** Requirement **
Would you copy out each line of the records below that includes the word "如果当前没有事务"?
--- Records supplied Enclosed Below ---
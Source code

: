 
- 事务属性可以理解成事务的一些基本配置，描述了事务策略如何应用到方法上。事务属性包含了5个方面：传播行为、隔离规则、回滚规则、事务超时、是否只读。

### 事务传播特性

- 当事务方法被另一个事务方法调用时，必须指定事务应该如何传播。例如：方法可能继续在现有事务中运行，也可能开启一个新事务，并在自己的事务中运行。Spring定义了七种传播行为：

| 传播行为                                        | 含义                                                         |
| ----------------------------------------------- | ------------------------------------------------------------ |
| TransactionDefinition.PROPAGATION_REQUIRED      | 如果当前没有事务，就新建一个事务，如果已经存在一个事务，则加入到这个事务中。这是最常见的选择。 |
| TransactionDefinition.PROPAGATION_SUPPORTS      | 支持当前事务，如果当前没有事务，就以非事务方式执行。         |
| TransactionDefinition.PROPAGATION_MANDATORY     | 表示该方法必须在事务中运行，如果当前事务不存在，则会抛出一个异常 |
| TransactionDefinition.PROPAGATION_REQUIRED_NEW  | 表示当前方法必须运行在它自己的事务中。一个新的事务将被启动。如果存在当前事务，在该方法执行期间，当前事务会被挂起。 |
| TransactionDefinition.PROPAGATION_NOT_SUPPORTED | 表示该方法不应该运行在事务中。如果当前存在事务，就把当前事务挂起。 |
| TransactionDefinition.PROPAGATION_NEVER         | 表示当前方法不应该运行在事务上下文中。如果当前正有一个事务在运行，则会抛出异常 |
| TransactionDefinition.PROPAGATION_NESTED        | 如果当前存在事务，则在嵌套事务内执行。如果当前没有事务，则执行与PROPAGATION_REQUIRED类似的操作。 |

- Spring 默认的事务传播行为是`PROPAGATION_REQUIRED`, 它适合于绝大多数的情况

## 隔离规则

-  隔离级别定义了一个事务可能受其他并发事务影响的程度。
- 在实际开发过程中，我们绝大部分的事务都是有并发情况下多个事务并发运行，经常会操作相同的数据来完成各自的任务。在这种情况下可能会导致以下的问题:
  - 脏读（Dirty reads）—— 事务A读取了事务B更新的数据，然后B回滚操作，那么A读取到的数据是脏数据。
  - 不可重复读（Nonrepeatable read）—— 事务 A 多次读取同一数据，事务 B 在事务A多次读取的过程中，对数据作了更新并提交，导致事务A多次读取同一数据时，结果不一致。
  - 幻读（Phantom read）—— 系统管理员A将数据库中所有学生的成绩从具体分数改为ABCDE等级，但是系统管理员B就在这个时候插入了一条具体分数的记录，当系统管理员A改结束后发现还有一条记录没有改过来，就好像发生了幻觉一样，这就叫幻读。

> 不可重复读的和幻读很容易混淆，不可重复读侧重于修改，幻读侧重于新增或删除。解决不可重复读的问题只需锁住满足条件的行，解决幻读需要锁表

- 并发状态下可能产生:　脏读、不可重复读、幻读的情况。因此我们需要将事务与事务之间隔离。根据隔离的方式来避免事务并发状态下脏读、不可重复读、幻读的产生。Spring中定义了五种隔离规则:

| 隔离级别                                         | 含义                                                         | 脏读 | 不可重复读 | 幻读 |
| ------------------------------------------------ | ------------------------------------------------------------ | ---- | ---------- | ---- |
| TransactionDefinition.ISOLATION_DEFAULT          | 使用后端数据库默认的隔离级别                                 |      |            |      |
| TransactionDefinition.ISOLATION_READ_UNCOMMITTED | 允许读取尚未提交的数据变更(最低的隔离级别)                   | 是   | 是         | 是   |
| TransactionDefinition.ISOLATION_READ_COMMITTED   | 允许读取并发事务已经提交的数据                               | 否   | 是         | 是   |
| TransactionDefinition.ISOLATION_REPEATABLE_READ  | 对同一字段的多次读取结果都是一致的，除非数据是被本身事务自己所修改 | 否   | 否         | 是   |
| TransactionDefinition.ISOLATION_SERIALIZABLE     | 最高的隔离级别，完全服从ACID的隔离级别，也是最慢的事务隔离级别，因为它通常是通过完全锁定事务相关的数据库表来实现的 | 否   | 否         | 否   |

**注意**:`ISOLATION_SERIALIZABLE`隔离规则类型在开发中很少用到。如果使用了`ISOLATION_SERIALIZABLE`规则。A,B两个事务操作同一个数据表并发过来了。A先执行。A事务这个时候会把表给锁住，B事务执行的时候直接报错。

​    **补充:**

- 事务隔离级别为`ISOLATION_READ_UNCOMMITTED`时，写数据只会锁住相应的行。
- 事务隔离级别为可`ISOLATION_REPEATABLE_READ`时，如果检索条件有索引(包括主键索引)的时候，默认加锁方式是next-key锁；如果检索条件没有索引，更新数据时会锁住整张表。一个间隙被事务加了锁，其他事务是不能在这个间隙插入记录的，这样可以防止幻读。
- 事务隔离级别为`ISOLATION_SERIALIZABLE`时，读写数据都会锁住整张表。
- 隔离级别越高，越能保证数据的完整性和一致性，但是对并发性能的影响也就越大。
--- End of Enclosed Records supplied ---
** Exercise solution **
| TransactionDefinition.PROPAGATION_REQUIRED      | 如果当前没有事务，就新建一个事务，如果已经存在一个事务，则加入到这个事务中。这是最常见的选择。 |
| TransactionDefinition.PROPAGATION_SUPPORTS      | 支持当前事务，如果当前没有事务，就以非事务方式执行。         |
| TransactionDefinition.PROPAGATION_NESTED        | 如果当前存在事务，则在嵌套事务内执行。如果当前没有事务，则执行与PROPAGATION_REQUIRED类似的操作。 |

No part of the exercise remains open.